[SUPPLIED RECORDS Boundary: Start]

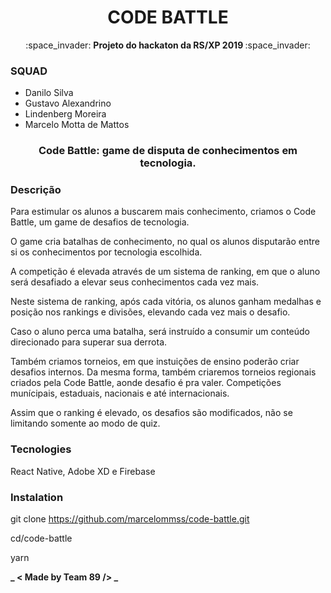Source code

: <h1 align="center"> CODE BATTLE </h1>

<p align="center">
:space_invader:
<strong>
Projeto do hackaton da RS/XP 2019
</strong>
:space_invader: </p>

### SQUAD

- Danilo Silva
- Gustavo Alexandrino
- Lindenberg Moreira
- Marcelo Motta de Mattos

<h3 align="center"><strong>Code Battle: game de disputa de conhecimentos em tecnologia. </strong></h3>

### Descrição

Para estimular os alunos a buscarem mais conhecimento, criamos o Code Battle, um game de desafios de tecnologia.

O game cria batalhas de conhecimento, no qual os alunos disputarão entre si os conhecimentos por tecnologia escolhida.

A competição é elevada através de um sistema de ranking, em que o aluno será desafiado a elevar seus conhecimentos cada vez mais.

Neste sistema de ranking, após cada vitória, os alunos ganham medalhas e posição nos rankings e divisões, elevando cada vez mais o desafio.

Caso o aluno perca uma batalha, será instruído a consumir um conteúdo direcionado para superar sua derrota.

Também criamos torneios, em que instuições de ensino poderão criar desafios internos. Da mesma forma, também criaremos torneios regionais criados pela Code Battle, aonde desafio é pra valer. Competições munícipais, estaduais, nacionais e até internacionais.

Assim que o ranking é elevado, os desafios são modificados, não se limitando somente ao modo de quiz.

### Tecnologies

React Native, Adobe XD e Firebase

### Instalation

git clone https://github.com/marcelommss/code-battle.git

cd/code-battle

yarn

**_ < Made by Team 89 /> _**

[SUPPLIED RECORDS Boundary: End]

• [EXERCISE DIRECTIONS]: Leaving out only the pictures, retype every record exactly.

• [EXPECTED ANSWER]:
Source code

: <h1 align="center"> CODE BATTLE </h1>

<p align="center">
:space_invader:
<strong>
Projeto do hackaton da RS/XP 2019
</strong>
:space_invader: </p>

### SQUAD

- Danilo Silva
- Gustavo Alexandrino
- Lindenberg Moreira
- Marcelo Motta de Mattos

<h3 align="center"><strong>Code Battle: game de disputa de conhecimentos em tecnologia. </strong></h3>

### Descrição

Para estimular os alunos a buscarem mais conhecimento, criamos o Code Battle, um game de desafios de tecnologia.

O game cria batalhas de conhecimento, no qual os alunos disputarão entre si os conhecimentos por tecnologia escolhida.

A competição é elevada através de um sistema de ranking, em que o aluno será desafiado a elevar seus conhecimentos cada vez mais.

Neste sistema de ranking, após cada vitória, os alunos ganham medalhas e posição nos rankings e divisões, elevando cada vez mais o desafio.

Caso o aluno perca uma batalha, será instruído a consumir um conteúdo direcionado para superar sua derrota.

Também criamos torneios, em que instuições de ensino poderão criar desafios internos. Da mesma forma, também criaremos torneios regionais criados pela Code Battle, aonde desafio é pra valer. Competições munícipais, estaduais, nacionais e até internacionais.

Assim que o ranking é elevado, os desafios são modificados, não se limitando somente ao modo de quiz.

### Tecnologies

React Native, Adobe XD e Firebase

### Instalation

git clone https://github.com/marcelommss/code-battle.git

cd/code-battle

yarn

**_ < Made by Team 89 /> _**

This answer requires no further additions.